Black troop percentage questioned
January 17, 1991
The number of African-Americans among troops deployed in the Persian Gulf is alleged to be excessively large.
Congressional representative Eleanor Holmes Norton was quoted in USA Today as saying she is offended by the “extraordinary disproportion of blacks” in the Gulf.
“I think it unseemly that a largely white country would be defended so disproportionately in the event of war,” she said.
According to figures released by the National Alliance of Third World Journalists, African-Americans make up about 12 percent of the American population. The Pentagon stated African-Americans make up about 22 percent of the U.S. military.
Rev. Benjamin Chavis, executive director of the Commission for Racial Justice for the United Church of Christ said, “Many are asking why we’re called to fight abroad for democracy and freedom abroad yet are still discriminated against in our own country.”

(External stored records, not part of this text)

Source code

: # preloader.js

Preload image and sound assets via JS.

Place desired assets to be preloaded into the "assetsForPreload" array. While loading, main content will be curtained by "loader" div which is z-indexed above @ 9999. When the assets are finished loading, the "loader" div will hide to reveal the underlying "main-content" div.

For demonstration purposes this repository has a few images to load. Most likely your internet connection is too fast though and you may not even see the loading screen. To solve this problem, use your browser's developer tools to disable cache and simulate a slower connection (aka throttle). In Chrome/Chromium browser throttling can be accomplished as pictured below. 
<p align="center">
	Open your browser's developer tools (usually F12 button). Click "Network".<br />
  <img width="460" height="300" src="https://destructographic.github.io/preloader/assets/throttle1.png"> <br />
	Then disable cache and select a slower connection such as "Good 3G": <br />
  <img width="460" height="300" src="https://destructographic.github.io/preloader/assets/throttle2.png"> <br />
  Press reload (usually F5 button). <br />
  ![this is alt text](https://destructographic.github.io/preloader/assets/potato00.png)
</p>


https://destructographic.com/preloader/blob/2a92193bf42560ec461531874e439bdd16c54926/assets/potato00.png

Chavis said African-Americans and Hispanics make up about 30 percent of the U.S. forces currently in the Persian Gulf, a number he and other critics find to be too high.
Gen. Colin Powell, the first African-American ever to be named Chairman of the Joint Chiefs of Staff, said to White House reporters, “Nobody drafted them,” referring to all-volunteer armed forces.
Powell also said, “It’s the choice of the American people to have a volunteer armed force.”